Mahinda Rajapakse (left) was sworn in as Sri Lankan Prime Minister by Maithripala Sirisena.
Sri Lanka's president issued a formal notice Saturday for Ranil Wickremesinghe to step down as prime minister and recognise his shock dismissal, in an unfolding constitutional crisis.
Hours after sacking his former ally, President Maithripala Sirisena issued gazettes formalising the dramatic move, and the installation of one-time strongman president Mahinda Rajapakse as the new prime minister.
However, Wickremesinghe continued to occupy Temple Trees, the official residence of the prime minister, and insisted in a letter to Sirisena that he was still in office.
He has said that he can be removed only by parliament where his party enjoys a majority, and also vowed to seek legal action against what he condemned as an unconstitutional move against him.
"I am addressing you as the prime minister of Sri Lanka," Wickremesinghe told reporters at a nationally televised press conference on Friday night. "I remain as prime minister and I will function as the prime minister."
Since his rushed swearing in, Rajapakse is yet to announce the formation of a cabinet — which under the constitution is automatically dissolved when a prime minister is removed.
Parliamentary Speaker Karu Jayasuriya has said he will decide Saturday whether to recognise Rajapakse or not, after seeking legal advice.
Parliament is not due to meet until November 5 when the 2019 national budget is due to be presented.
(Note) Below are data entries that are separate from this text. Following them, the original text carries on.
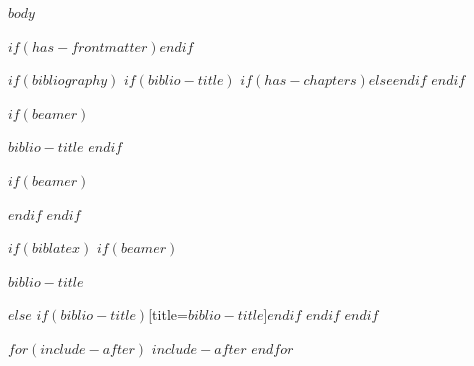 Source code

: \documentclass[
  $if(fontsize)$
    $fontsize$,
  $endif$
  $if(papersize)$$papersize$$else$a4paper$endif$,
  $for(classoption)$$classoption$$sep$,$endfor$,
  captions=tableheading
]{$if(beamer)$$documentclass$$else$$if(book)$scrbook$else$scrartcl$endif$$endif$}
\begin{document}
$body$

$if(has-frontmatter)$\backmatter$endif$

$if(bibliography)$
  $if(biblio-title)$
    $if(has-chapters)$\renewcommand\bibname{$biblio-title$}$else$\renewcommand\refname{$biblio-title$}$endif$
  $endif$

  $if(beamer)$
    \begin{frame}[allowframebreaks]{$biblio-title$}
      \bibliographytrue
  $endif$

  

  $if(beamer)$
    \end{frame}
  $endif$
$endif$

$if(biblatex)$
  $if(beamer)$
    \begin{frame}[allowframebreaks]{$biblio-title$}
      \bibliographytrue
      \printbibliography[heading=none]
    \end{frame}
  $else$
    \printbibliography$if(biblio-title)$[title=$biblio-title$]$endif$
  $endif$
$endif$

$for(include-after)$
  $include-after$
$endfor$
\end{document}
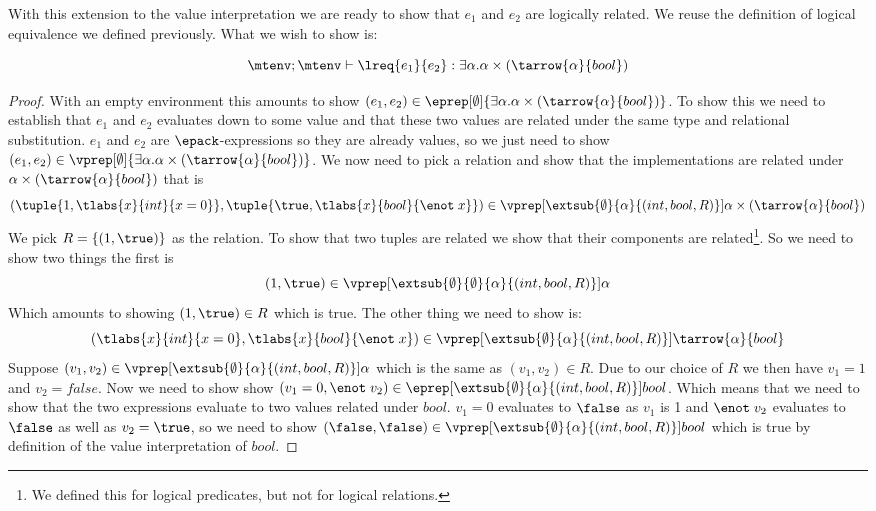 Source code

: With this extension to the value interpretation we are ready to show that $e_1$ and $e_2$ are logically related. We reuse the definition of logical equivalence we defined previously. What we wish to show is:

\begin{theorem}
\[
  \mtenv; \mtenv \vdash \lreq{e_1}{e_2} : \exists \alpha. \alpha \times (\tarrow{\alpha}{bool})
\]
\end{theorem}
\begin{proof}
  With an empty environment this amounts to show $(e_1,e_2) \in \eprep[\emptyset]{\exists \alpha. \alpha \times (\tarrow{\alpha}{bool})}$. To show this we need to establish that $e_1$ and $e_2$ evaluates down to some value and that these two values are related under the same type and relational substitution. $e_1$ and $e_2$ are $\epack$-expressions so they are already values, so we just need to show $(e_1,e_2) \in \vprep[\emptyset]{\exists \alpha. \alpha \times (\tarrow{\alpha}{bool})}$. We now need to pick a relation and show that the implementations are related under $\alpha \times (\tarrow{\alpha}{bool})$ that is
  \[
  (\tuple{1, \tlabs{x}{int}{x=0}},\tuple{\true, \tlabs{x}{bool}{\enot\; x}}) \in \vprep[\extsub{\emptyset}{\alpha}{(int,bool,R)}]{\alpha \times (\tarrow{\alpha}{bool})}
  \]
  We pick $R=\{(1,\true)\}$ as the relation. To show that two tuples are related we show that their components are related\footnote{We defined this for logical predicates, but not for logical relations.}. So we need to show two things the first is
  \[
  (1,\true) \in \vprep[\extsub{\emptyset}{\emptyset}{\alpha}{(int,bool,R)}]{\alpha}
  \]
  Which amounts to showing $(1,\true) \in R$ which is true. The other thing we need to show is:
  \[
  (\tlabs{x}{int}{x=0},\tlabs{x}{bool}{\enot\; x}) \in \vprep[\extsub{\emptyset}{\alpha}{(int,bool,R)}]{\tarrow{\alpha}{bool}}
  \]
  Suppose $(v_1,v_2) \in \vprep[\extsub{\emptyset}{\alpha}{(int,bool,R)}]{\alpha}$
  which is the same as $(v_1,v_2) \in R$. Due to our choice of $R$ we then have $v_1 = 1$ and $v_2 = false$.
  Now we need to show show $(v_1 = 0,\enot\; v_2) \in \eprep[\extsub{\emptyset}{\alpha}{(int,bool,R)}]{bool}$. Which means that we need to show that the two expressions evaluate to two values related under $bool$. $v_1 = 0$ evaluates to $\false$ as $v_1$ is 1 and $\enot\; v_2$ evaluates to $\false$ as well as $v_2 = \true$, so we need to show $(\false,\false) \in \vprep[\extsub{\emptyset}{\alpha}{(int,bool,R)}]{bool}$ which is true by definition of the value interpretation of $bool$.
\end{proof}
\clearpage
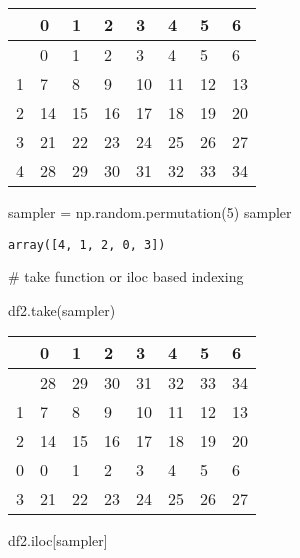 \documentclass[
  letterpaper,
  DIV=11,
  numbers=noendperiod]{scrreprt}
\newenvironment{Shaded}{\begin{snugshade}}{\end{snugshade}}
\newcommand{\CommentTok}[1]{\textcolor[rgb]{0.37,0.37,0.37}{#1}}
\newcommand{\DecValTok}[1]{\textcolor[rgb]{0.68,0.00,0.00}{#1}}
\newcommand{\NormalTok}[1]{\textcolor[rgb]{0.00,0.23,0.31}{#1}}
\newcommand{\OperatorTok}[1]{\textcolor[rgb]{0.37,0.37,0.37}{#1}}
\begin{document}
\begin{longtable}[]{@{}llllllll@{}}
\toprule\noalign{}
& 0 & 1 & 2 & 3 & 4 & 5 & 6 \\
\midrule\noalign{}
\endhead
\bottomrule\noalign{}
\endlastfoot
0 & 0 & 1 & 2 & 3 & 4 & 5 & 6 \\
1 & 7 & 8 & 9 & 10 & 11 & 12 & 13 \\
2 & 14 & 15 & 16 & 17 & 18 & 19 & 20 \\
3 & 21 & 22 & 23 & 24 & 25 & 26 & 27 \\
4 & 28 & 29 & 30 & 31 & 32 & 33 & 34 \\
\end{longtable}

\begin{Shaded}
\begin{Highlighting}[]
\NormalTok{sampler }\OperatorTok{=}\NormalTok{ np.random.permutation(}\DecValTok{5}\NormalTok{)}
\NormalTok{sampler}
\end{Highlighting}
\end{Shaded}

\begin{verbatim}
array([4, 1, 2, 0, 3])
\end{verbatim}

\begin{Shaded}
\begin{Highlighting}[]
\CommentTok{\# take function or \textquotesingle{}iloc\textquotesingle{} based indexing}

\NormalTok{df2.take(sampler)}
\end{Highlighting}
\end{Shaded}

\begin{longtable}[]{@{}llllllll@{}}
\toprule\noalign{}
& 0 & 1 & 2 & 3 & 4 & 5 & 6 \\
\midrule\noalign{}
\endhead
\bottomrule\noalign{}
\endlastfoot
4 & 28 & 29 & 30 & 31 & 32 & 33 & 34 \\
1 & 7 & 8 & 9 & 10 & 11 & 12 & 13 \\
2 & 14 & 15 & 16 & 17 & 18 & 19 & 20 \\
0 & 0 & 1 & 2 & 3 & 4 & 5 & 6 \\
3 & 21 & 22 & 23 & 24 & 25 & 26 & 27 \\
\end{longtable}

\begin{Shaded}
\begin{Highlighting}[]
\NormalTok{df2.iloc[sampler]}
\end{Highlighting}
\end{Shaded}
\end{document}

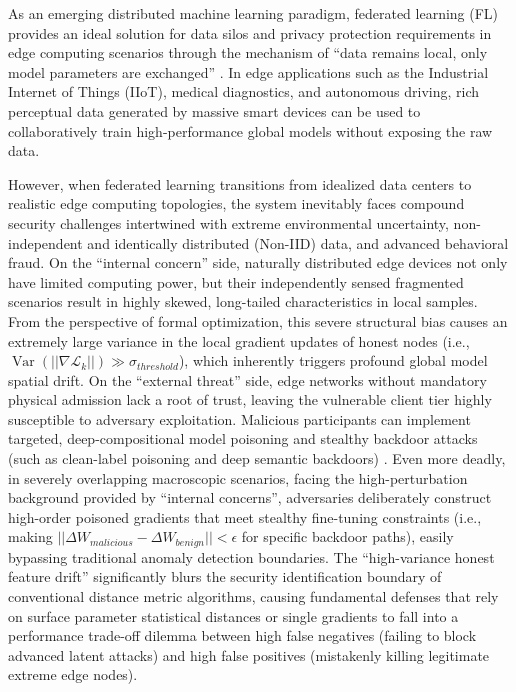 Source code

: \documentclass[runningheads]{llncs}
\begin{document}
As an emerging distributed machine learning paradigm, federated learning (FL) provides an ideal solution for data silos and privacy protection requirements in edge computing scenarios through the mechanism of ``data remains local, only model parameters are exchanged'' \cite{kairouz2021flsurvey}. In edge applications such as the Industrial Internet of Things (IIoT), medical diagnostics, and autonomous driving, rich perceptual data generated by massive smart devices can be used to collaboratively train high-performance global models without exposing the raw data.

However, when federated learning transitions from idealized data centers to realistic edge computing topologies, the system inevitably faces compound security challenges intertwined with extreme environmental uncertainty, non-independent and identically distributed (Non-IID) data, and advanced behavioral fraud. On the ``internal concern'' side, naturally distributed edge devices not only have limited computing power, but their independently sensed fragmented scenarios result in highly skewed, long-tailed characteristics in local samples. From the perspective of formal optimization, this severe structural bias causes an extremely large variance in the local gradient updates of honest nodes (i.e., $\operatorname{Var}(|| \nabla \mathcal{L}_k ||) \gg \sigma_{threshold}$), which inherently triggers profound global model spatial drift. On the ``external threat'' side, edge networks without mandatory physical admission lack a root of trust, leaving the vulnerable client tier highly susceptible to adversary exploitation. Malicious participants can implement targeted, deep-compositional model poisoning and stealthy backdoor attacks (such as clean-label poisoning and deep semantic backdoors) \cite{gu2017badnets,wang2019neuralcleanse}. Even more deadly, in severely overlapping macroscopic scenarios, facing the high-perturbation background provided by ``internal concerns'', adversaries deliberately construct high-order poisoned gradients that meet stealthy fine-tuning constraints (i.e., making $||\Delta W_{malicious} - \Delta W_{benign}|| < \epsilon$ for specific backdoor paths), easily bypassing traditional anomaly detection boundaries. The ``high-variance honest feature drift'' significantly blurs the security identification boundary of conventional distance metric algorithms, causing fundamental defenses that rely on surface parameter statistical distances or single gradients to fall into a performance trade-off dilemma between high false negatives (failing to block advanced latent attacks) and high false positives (mistakenly killing legitimate extreme edge nodes).
\end{document}
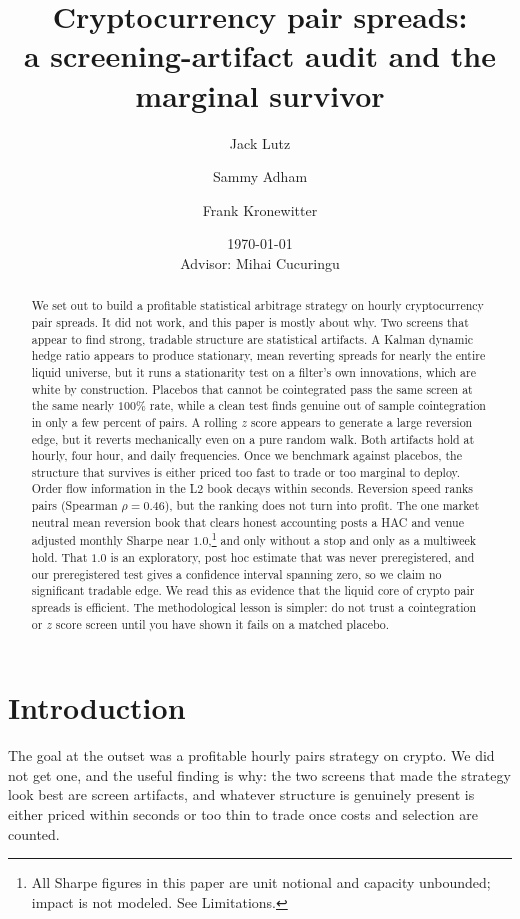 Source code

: \documentclass[11pt]{article}
\title{Cryptocurrency pair spreads:\\
a screening-artifact audit and the marginal survivor}
\author{Jack Lutz \and Sammy Adham \and Frank Kronewitter}
\date{\today\\[0.4em]\small Advisor: Mihai Cucuringu}
\begin{document}
\maketitle

\begin{abstract}
We set out to build a profitable statistical arbitrage strategy on hourly cryptocurrency
pair spreads. It did not work, and this paper is mostly about why.
Two screens that appear to find strong, tradable structure are statistical artifacts. A
Kalman dynamic hedge ratio appears to produce stationary, mean reverting spreads for nearly
the entire liquid universe, but it runs a stationarity test on a filter's own innovations,
which are white by construction. Placebos that cannot be cointegrated pass the same screen at
the same nearly $100\%$ rate, while a clean test finds genuine out of sample cointegration in
only a few percent of pairs. A rolling $z$ score appears to generate a large reversion edge,
but it reverts mechanically even on a pure random walk. Both artifacts hold at hourly,
four hour, and daily frequencies. Once we benchmark against placebos, the structure that
survives is either priced too fast to trade or too marginal to deploy. Order flow information in
the L2 book decays within seconds. Reversion speed ranks pairs (Spearman $\rho = 0.46$), but
the ranking does not turn into profit. The one market neutral mean reversion book that clears
honest accounting posts a HAC and venue adjusted monthly Sharpe near $1.0$,\footnote{All Sharpe
figures in this paper are unit notional and capacity unbounded; impact is not modeled. See
Limitations.} and only without a stop and only as a multiweek hold. That $1.0$ is an
exploratory, post hoc estimate that was never preregistered, and our preregistered test gives a
confidence interval spanning zero, so we claim no significant tradable edge. We read this as evidence that the
liquid core of crypto pair spreads is efficient. The methodological lesson is simpler: do not
trust a cointegration or $z$ score screen until you have shown it fails on a matched placebo.
\end{abstract}

\section{Introduction}
\label{sec:intro}

The goal at the outset was a profitable hourly pairs strategy on crypto. We did not get one, and
the useful finding is why: the two screens that made the strategy look best are screen artifacts,
and whatever structure is genuinely present is either priced within seconds or too thin to trade
once costs and selection are counted.
\end{document}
The Supreme Court, which is empowered to resolve constitutional disputes, is shut for the weekend and reopens on Monday.
The president's United People's Freedom Alliance party had earlier Friday quit the coalition that had governed with Wickremesinghe's party.
Speaking to jubilant supporters outside his Colombo home late Friday, Rajapakse also called on Wickremesinghe to step down.
Members of his party must "respect democracy, respect the country and respect the law", the former president said through a loudhailer from a balcony.
US urges calm
Overnight, Rajapakse loyalists stormed two state-owned television networks — which they regard as loyal to the outgoing government — and forced them off the air.
Video footage from private networks showed police overwhelmed by mobs at the Rupavahini national TV station but elsewhere in the capital streets remained calm.
The United States called on all sides in Sri Lanka to operate within the constitution and refrain from violence, and urged the island to move forward on post-war reconciliation.
Rajapakse crushed the decades-long Tamil Tiger uprising while in power, but refused to acknowledge abuses committed during the bloody civil war.
"We call on all parties to act in accordance with Sri Lanka's constitution, refrain from violence and follow due process," the State Department said.
"We expect the government of Sri Lanka to uphold its Geneva commitments to human rights, reform, accountability, justice and reconciliation."
After Sirisena's election in 2015, Sri Lanka shifted from confrontation to conciliation with the US and other Western powers and promised at the UN Human Rights Council in Geneva to investigate allegations of abuses.